▶ ASSIGNMENT: After finding the line containing "The eight generators" below, please output that line and each following one through the line containing "The transformation properties", exactly as written.

▶ DATA IN THIS EXERCISE:

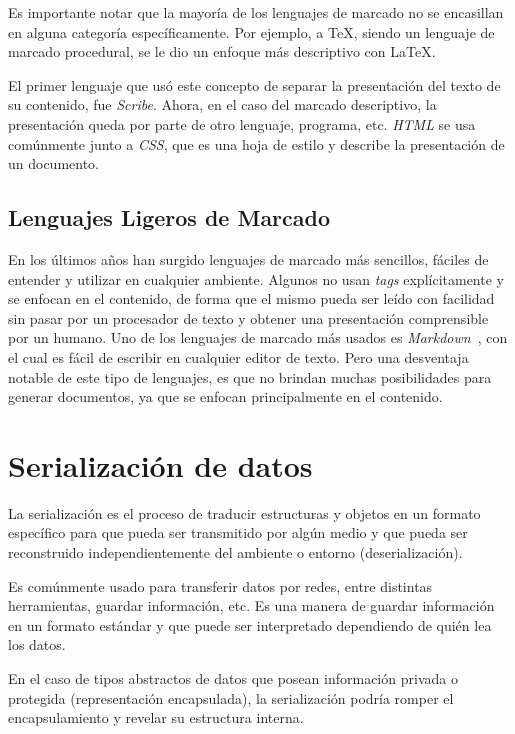 \documentclass[12pt,letterpaper,titlepage,oneside,openright]{book}
\newcommand{\latex}{\LaTeX\xspace}
\newcommand{\tex}{\TeX\xspace}
\begin{document}
\vfill

Es importante notar que la mayoría de los lenguajes de marcado no se encasillan en alguna categoría específicamente. Por ejemplo, a \tex, siendo un lenguaje de marcado procedural, se le dio un enfoque más descriptivo con \latex.


El primer lenguaje que usó este concepto de separar la presentación del texto de su contenido, fue \textit{Scribe}. Ahora, en el caso del marcado descriptivo, la presentación queda por parte de otro lenguaje, programa, etc. \textit{HTML} se usa comúnmente junto a \textit{CSS}, que es una hoja de estilo y describe la presentación de un documento.

\subsection{Lenguajes Ligeros de Marcado}

En los últimos años han surgido lenguajes de marcado más sencillos, fáciles de entender y utilizar en cualquier ambiente.  Algunos no usan \textit{tags} explícitamente y se enfocan en el contenido, de forma que el mismo pueda ser leído con facilidad sin pasar por un procesador de texto y obtener una presentación comprensible por un humano. Uno de los lenguajes de marcado más usados es \textit{Markdown}~\cite{webmarkdownhp}, con el cual es fácil de escribir en cualquier editor de texto. Pero una desventaja notable de este tipo de lenguajes, es que no brindan muchas posibilidades para generar documentos, ya que se enfocan principalmente en el contenido.

\section{Serialización de datos}

La serialización es el proceso de traducir estructuras y objetos en un formato específico para que pueda ser transmitido por algún medio y que pueda ser reconstruido independientemente del ambiente o entorno (deserialización).

Es comúnmente usado para transferir datos por redes, entre distintas herramientas, guardar información, etc. Es una manera de guardar información en un formato estándar y que puede ser interpretado dependiendo de quién lea los datos.

En el caso de tipos abstractos de datos que posean información privada o protegida (representación encapsulada), la serialización podría romper el encapsulamiento y revelar su estructura interna.
\end{document}
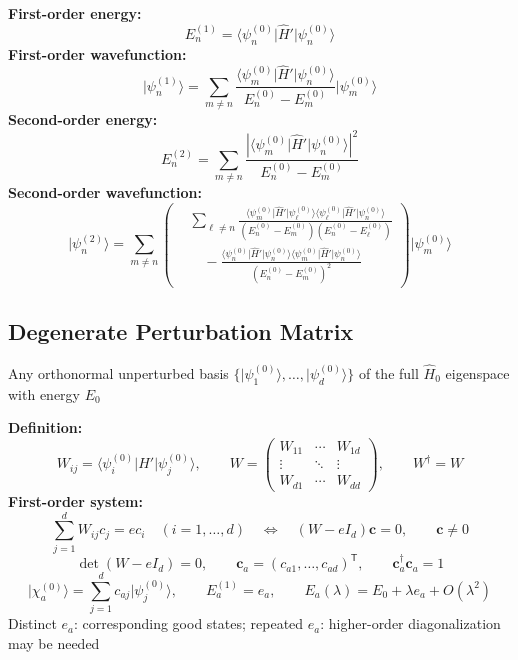\documentclass[12pt]{article}
\begin{document}
\textbf{First-order energy:}
\[
  E_n^{(1)}=\langle\psi_n^{(0)}\lvert\hat H'\rvert\psi_n^{(0)}\rangle
\]
\textbf{First-order wavefunction:}
\[
  \lvert\psi_n^{(1)}\rangle
  =\sum_{m\ne n}\frac{\langle\psi_m^{(0)}\lvert\hat H'\rvert\psi_n^{(0)}\rangle}
    {E_n^{(0)}-E_m^{(0)}}\lvert\psi_m^{(0)}\rangle
\]
\textbf{Second-order energy:}
\[
  E_n^{(2)}=\sum_{m\ne n}
  \frac{\left|\langle\psi_m^{(0)}\lvert\hat H'\rvert\psi_n^{(0)}\rangle\right|^2}
    {E_n^{(0)}-E_m^{(0)}}
\]
\textbf{Second-order wavefunction:}
\[
  \lvert\psi_n^{(2)}\rangle
  =\sum_{m\ne n}\left(
    \begin{aligned}
      &\sum_{\ell\ne n}
      \frac{\langle\psi_m^{(0)}\lvert\hat H'\rvert\psi_\ell^{(0)}\rangle
            \langle\psi_\ell^{(0)}\lvert\hat H'\rvert\psi_n^{(0)}\rangle}
        {(E_n^{(0)}-E_m^{(0)})(E_n^{(0)}-E_\ell^{(0)})}
      \\[0.5em]
      &\quad-
      \frac{\langle\psi_n^{(0)}\lvert\hat H'\rvert\psi_n^{(0)}\rangle
            \langle\psi_m^{(0)}\lvert\hat H'\rvert\psi_n^{(0)}\rangle}
        {(E_n^{(0)}-E_m^{(0)})^2}
    \end{aligned}
  \right)\lvert\psi_m^{(0)}\rangle
\]

\subsection{Degenerate Perturbation Matrix}

Any orthonormal unperturbed basis $\{\lvert\psi_1^{(0)}\rangle,\ldots,\lvert\psi_d^{(0)}\rangle\}$
of the full $\hat H_0$ eigenspace with energy $E_0$

\textbf{Definition:}
\[
  W_{ij}=\langle\psi_i^{(0)}\lvert\hat H'\rvert\psi_j^{(0)}\rangle,\qquad
  W=\begin{pmatrix}
    W_{11}&\cdots&W_{1d}\\
    \vdots&\ddots&\vdots\\
    W_{d1}&\cdots&W_{dd}
  \end{pmatrix},\qquad W^\dagger=W
\]
\textbf{First-order system:}
\[
  \sum_{j=1}^{d}W_{ij}c_j=e c_i\quad(i=1,\ldots,d)
  \quad\Longleftrightarrow\quad
  (W-eI_d)\boldsymbol c=0,\qquad\boldsymbol c\ne0
\]
\[
  \det(W-eI_d)=0,\qquad
  \boldsymbol c_a=(c_{a1},\ldots,c_{ad})^{\mathsf T},\qquad
  \boldsymbol c_a^\dagger\boldsymbol c_a=1
\]
\[
  \lvert\chi_a^{(0)}\rangle=\sum_{j=1}^{d}c_{aj}\lvert\psi_j^{(0)}\rangle,\qquad
  E_a^{(1)}=e_a,\qquad E_a(\lambda)=E_0+\lambda e_a+O(\lambda^2)
\]
Distinct $e_a$: corresponding good states;
repeated $e_a$: higher-order diagonalization may be needed
\end{document}

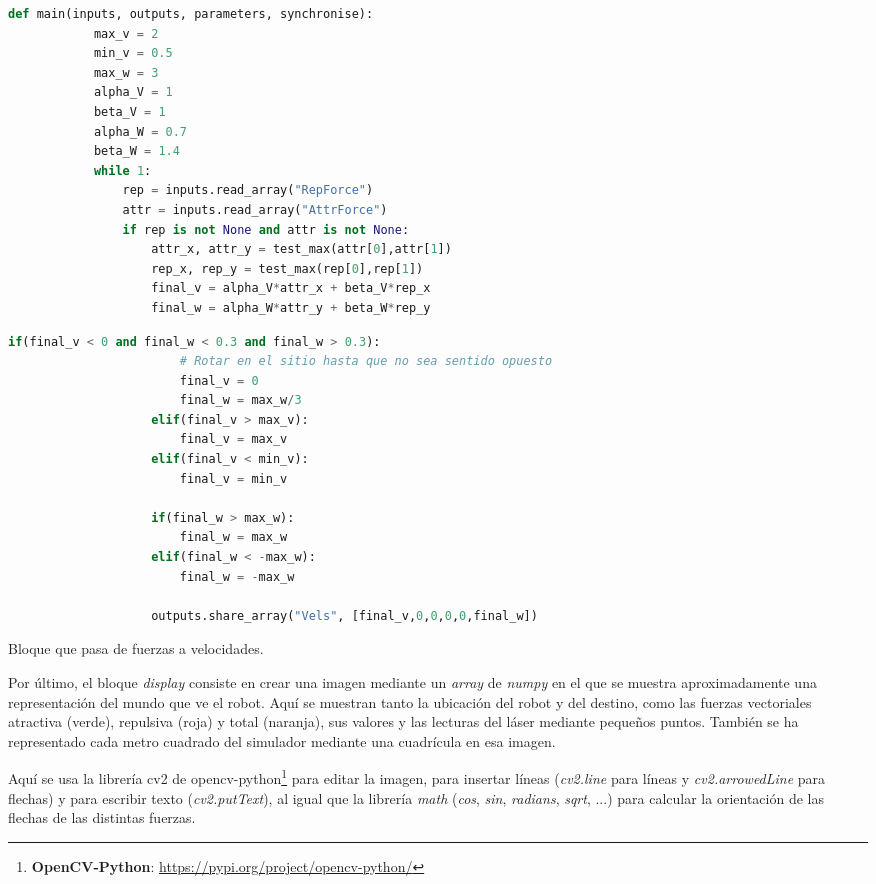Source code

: \begin{code}[H]
    \begin{lstlisting}[language=python]
        def main(inputs, outputs, parameters, synchronise):
            max_v = 2
            min_v = 0.5
            max_w = 3
            alpha_V = 1
            beta_V = 1
            alpha_W = 0.7
            beta_W = 1.4
            while 1:
                rep = inputs.read_array("RepForce")
                attr = inputs.read_array("AttrForce")
                if rep is not None and attr is not None:
                    attr_x, attr_y = test_max(attr[0],attr[1])
                    rep_x, rep_y = test_max(rep[0],rep[1])
                    final_v = alpha_V*attr_x + beta_V*rep_x
                    final_w = alpha_W*attr_y + beta_W*rep_y
    \end{lstlisting}
\end{code}
\begin{code}[H]
    \begin{lstlisting}[language=python]
                    if(final_v < 0 and final_w < 0.3 and final_w > 0.3):
                        # Rotar en el sitio hasta que no sea sentido opuesto
                        final_v = 0
                        final_w = max_w/3
                    elif(final_v > max_v):
                        final_v = max_v
                    elif(final_v < min_v):
                        final_v = min_v

                    if(final_w > max_w):
                        final_w = max_w
                    elif(final_w < -max_w):
                        final_w = -max_w

                    outputs.share_array("Vels", [final_v,0,0,0,0,final_w])
    \end{lstlisting}
    \caption[Bloque forces to vels]{Bloque que pasa de fuerzas a velocidades.}
    \label{cod:FSM_forcestovels}
\end{code}

Por último, el bloque \textit{display} consiste en crear una imagen mediante un \textit{array} de \textit{numpy} en el que se muestra aproximadamente una representación del
mundo que ve el robot. Aquí se muestran tanto la ubicación del robot y del destino, como las fuerzas vectoriales atractiva (verde), repulsiva (roja) y total (naranja), sus valores y las lecturas
del láser mediante pequeños puntos. También se ha representado cada metro cuadrado del simulador mediante una cuadrícula en esa imagen.

Aquí se usa la librería cv2 de opencv-python\footnote{\textbf{OpenCV-Python}: \url{https://pypi.org/project/opencv-python/}} para editar la imagen, para insertar
líneas (\textit{cv2.line} para líneas y \textit{cv2.arrowedLine} para flechas) y para escribir texto (\textit{cv2.putText}), al igual que la librería \textit{math}
(\textit{cos}, \textit{sin}, \textit{radians}, \textit{sqrt}, ...) para calcular la orientación de las flechas de las distintas fuerzas.

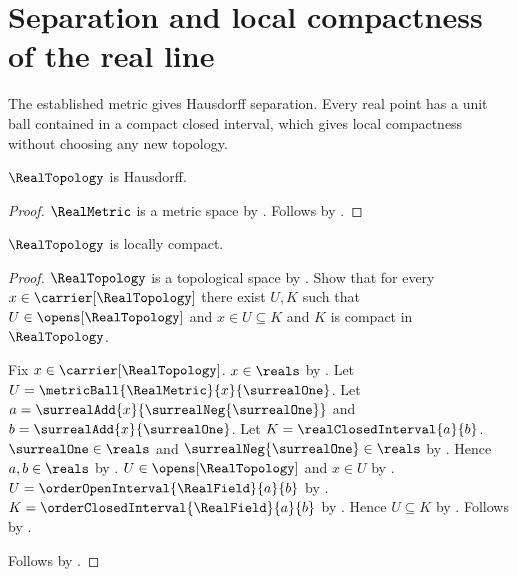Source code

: \section{Separation and local compactness of the real line}




The established metric gives Hausdorff separation. Every real point has a
unit ball contained in a compact closed interval, which gives local
compactness without choosing any new topology.

\begin{theorem}\label{real_topology_is_hausdorff}
    $\RealTopology$ is Hausdorff.
\end{theorem}
\begin{proof}
    $\RealMetric$ is a metric space by .
    Follows by .
\end{proof}

\begin{theorem}\label{real_topology_is_locally_compact}
    $\RealTopology$ is locally compact.
\end{theorem}
\begin{proof}
    $\RealTopology$ is a topological space by .
    Show that for every $x\in\carrier[\RealTopology]$ there exist $U,K$ such that
        $U\in\opens[\RealTopology]$ and $x\in U\subseteq K$ and $K$ is compact in $\RealTopology$.
    \begin{subproof}
        Fix $x\in\carrier[\RealTopology]$.
        $x\in\reals$ by .
        Let $U=\metricBall{\RealMetric}{x}{\surrealOne}$.
        Let $a=\surrealAdd{x}{\surrealNeg{\surrealOne}}$ and $b=\surrealAdd{x}{\surrealOne}$.
        Let $K=\realClosedInterval{a}{b}$.
        $\surrealOne\in\reals$ and $\surrealNeg{\surrealOne}\in\reals$ by
            .
        Hence $a,b\in\reals$ by .
        $U\in\opens[\RealTopology]$ and $x\in U$ by .
        $U=\orderOpenInterval{\RealField}{a}{b}$ by .
        $K=\orderClosedInterval{\RealField}{a}{b}$ by .
        Hence $U\subseteq K$ by
            .
        Follows by .
    \end{subproof}
    Follows by .
\end{proof}
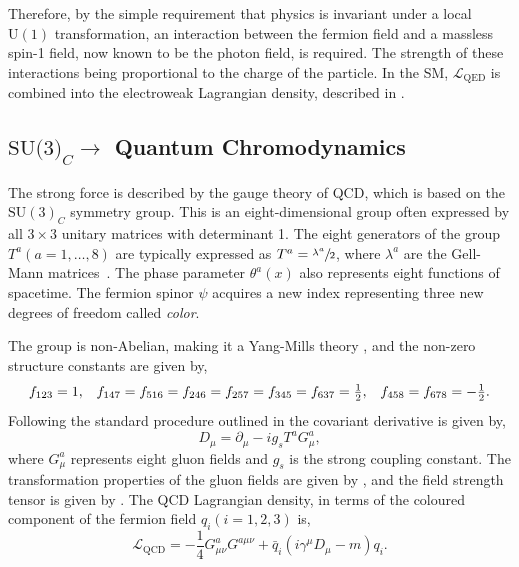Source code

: Therefore, by the simple requirement that physics is invariant under a local $\text{U}(1)$ transformation, an interaction between the fermion field and a massless spin-1 field, now known to be the photon field, is required.
The strength of these interactions being proportional to the charge of the particle.
In the SM, $\mathcal{L}_\text{QED}$ is combined into the electroweak Lagrangian density, described in .

\subsection{\texorpdfstring{$\text{SU(3)}_C\rightarrow$}{SU(3)-} Quantum Chromodynamics}
\label{sec:qcd}

The strong force is described by the gauge theory of QCD, which is based on the $\text{SU}(3)_C$ symmetry group.
This is an eight-dimensional group often expressed by all $3 \times 3$ unitary matrices with determinant 1.
The eight generators of the group $T^a{ }(a = 1, \ldots, 8)$ are typically expressed as $T^a = \sfrac{\lambda^a}{2}$, where $\lambda^a$ are the Gell-Mann matrices~\cite{gellmannmatrices}.
The phase parameter $\theta^a(x)$ also represents eight functions of spacetime.
The fermion spinor $\psi$ acquires a new index representing three new degrees of freedom called \textit{color}.

The group is non-Abelian, making it a Yang-Mills theory \cite{yangmills}, and the non-zero structure constants are given by,
\begin{equation}
	\label{eq:qcd_sc}
	\begin{array}{ccc}
		f_{123} = 1 ,                                                            & \hspace{\stretch{1}}
		f_{147} = f_{516} = f_{246} = f_{257} = f_{345} = f_{637} = \frac{1}{2}, & \hspace{\stretch{1}}
		f_{458} = f_{678} = -\frac{1}{2}.
	\end{array}
\end{equation}
Following the standard procedure outlined in  the covariant derivative is given by,
\begin{equation}
	\label{eq:qcd_covariant_derivative}
	D_\mu = \partial_\mu - i g_s T^a G_\mu^a,
\end{equation}
where $G_\mu^a$ represents eight gluon fields and $g_s$ is the strong coupling constant.
The transformation properties of the gluon fields are given by , and the field strength tensor is given by .
The QCD Lagrangian density, in terms of the coloured component of the fermion field $q_i(i = 1, 2, 3)$ is,
\begin{equation}
	\label{eq:qcd_lagrangian}
	\mathcal{L}_\text{QCD} = -\frac{1}{4} G_{\mu\nu}^a G^{a\mu\nu} + \bar q_i (i \gamma^\mu D_\mu - m) q_i.
\end{equation}

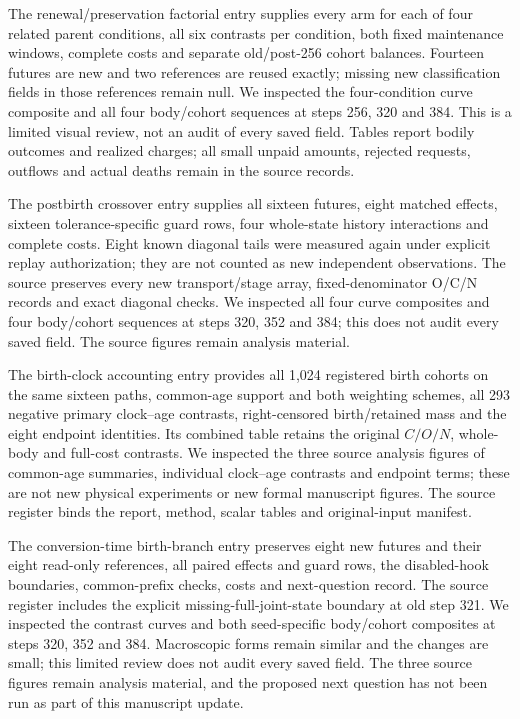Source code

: The renewal/preservation factorial entry supplies every arm for each of four related parent conditions, all six contrasts per condition, both fixed maintenance windows, complete costs and separate old/post-256 cohort balances. Fourteen futures are new and two references are reused exactly; missing new classification fields in those references remain null. We inspected the four-condition curve composite and all four body/cohort sequences at steps 256, 320 and 384. This is a limited visual review, not an audit of every saved field. Tables report bodily outcomes and realized charges; all small unpaid amounts, rejected requests, outflows and actual deaths remain in the source records.

The postbirth crossover entry supplies all sixteen futures, eight matched effects, sixteen tolerance-specific guard rows, four whole-state history interactions and complete costs. Eight known diagonal tails were measured again under explicit replay authorization; they are not counted as new independent observations. The source preserves every new transport/stage array, fixed-denominator O/C/N records and exact diagonal checks. We inspected all four curve composites and four body/cohort sequences at steps 320, 352 and 384; this does not audit every saved field. The source figures remain analysis material.

The birth-clock accounting entry provides all 1,024 registered birth cohorts on the same sixteen paths, common-age support and both weighting schemes, all 293 negative primary clock--age contrasts, right-censored birth/retained mass and the eight endpoint identities. Its combined table retains the original $C/O/N$, whole-body and full-cost contrasts. We inspected the three source analysis figures of common-age summaries, individual clock--age contrasts and endpoint terms; these are not new physical experiments or new formal manuscript figures. The source register binds the report, method, scalar tables and original-input manifest.

The conversion-time birth-branch entry preserves eight new futures and their eight read-only references, all paired effects and guard rows, the disabled-hook boundaries, common-prefix checks, costs and next-question record. The source register includes the explicit missing-full-joint-state boundary at old step 321. We inspected the contrast curves and both seed-specific body/cohort composites at steps 320, 352 and 384. Macroscopic forms remain similar and the changes are small; this limited review does not audit every saved field. The three source figures remain analysis material, and the proposed next question has not been run as part of this manuscript update.

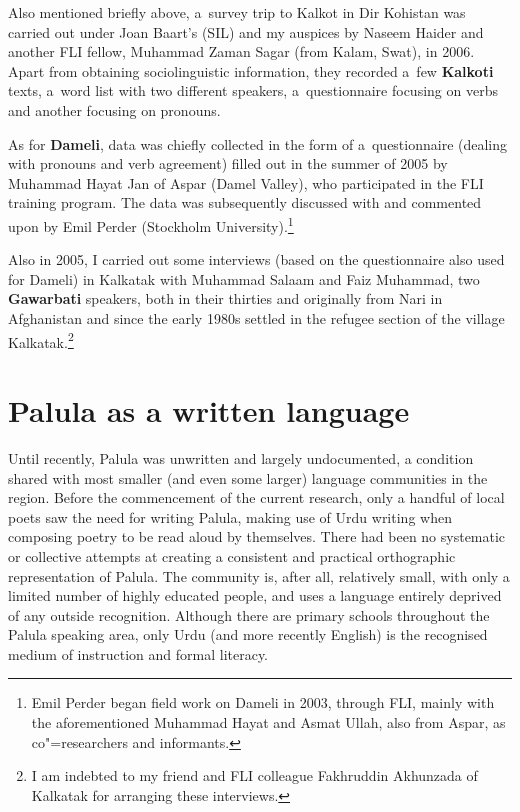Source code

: Also mentioned briefly above, a~survey trip to Kalkot in Dir Kohistan was carried out under Joan
Baart's (SIL) and my auspices by Naseem Haider and another FLI fellow, Muhammad Zaman Sagar (from
Kalam, Swat), in 2006. Apart from obtaining sociolinguistic information, they recorded a~few
\textbf{Kalkoti} texts, a~word list with two different speakers, a~questionnaire focusing on verbs
and another focusing on pronouns.


As for \textbf{Dameli}, data was chiefly collected in the form of a~questionnaire (dealing with
pronouns and verb agreement) filled out in the summer of 2005 by Muhammad Hayat Jan of Aspar (Damel
Valley), who participated in the FLI training program. The data was subsequently discussed with and
commented upon by Emil Perder (Stockholm University).\footnote{Emil Perder began field work on
  Dameli in 2003, through FLI, mainly with the aforementioned Muhammad Hayat and Asmat Ullah, also
  from Aspar, as co"=researchers and informants.}


Also in 2005, I carried out some interviews (based on the questionnaire also used for Dameli) in Kalkatak with Muhammad Salaam and Faiz Muhammad, two \textbf{Gawarbati} speakers, both in their thirties and originally from Nari in Afghanistan and since the early 1980s settled in the refugee section of the village Kalkatak.\footnote{I am indebted to my friend and FLI colleague Fakhruddin Akhunzada of Kalkatak for arranging these interviews.}


\section{Palula as a written language}
\label{sec:1-6b}

Until recently, Palula was unwritten and largely undocumented, a condition shared with most smaller (and even some larger) language communities in the region. Before the commencement of the current research, only a handful of local poets saw the need for writing Palula, making use of Urdu writing when composing poetry to be read aloud by themselves. There had been no systematic or collective attempts at creating a consistent and practical orthographic representation of Palula. The community is, after all, relatively small, with only a limited number of highly educated people, and uses a language entirely deprived of any outside recognition. Although there are primary schools throughout the Palula speaking area, only Urdu (and more recently English) is the recognised medium of instruction and formal literacy.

▶ SOLUTION TO THIS TASK:
The eight generators of the group $T^a{ }(a = 1, \ldots, 8)$ are typically expressed as $T^a = \sfrac{\lambda^a}{2}$, where $\lambda^a$ are the Gell-Mann matrices~\cite{gellmannmatrices}.
The phase parameter $\theta^a(x)$ also represents eight functions of spacetime.
The fermion spinor $\psi$ acquires a new index representing three new degrees of freedom called \textit{color}.

The group is non-Abelian, making it a Yang-Mills theory \cite{yangmills}, and the non-zero structure constants are given by,
\begin{equation}
	\label{eq:qcd_sc}
	\begin{array}{ccc}
		f_{123} = 1 ,                                                            & \hspace{\stretch{1}}
		f_{147} = f_{516} = f_{246} = f_{257} = f_{345} = f_{637} = \frac{1}{2}, & \hspace{\stretch{1}}
		f_{458} = f_{678} = -\frac{1}{2}.
	\end{array}
\end{equation}
Following the standard procedure outlined in  the covariant derivative is given by,
\begin{equation}
	\label{eq:qcd_covariant_derivative}
	D_\mu = \partial_\mu - i g_s T^a G_\mu^a,
\end{equation}
where $G_\mu^a$ represents eight gluon fields and $g_s$ is the strong coupling constant.
The transformation properties of the gluon fields are given by , and the field strength tensor is given by .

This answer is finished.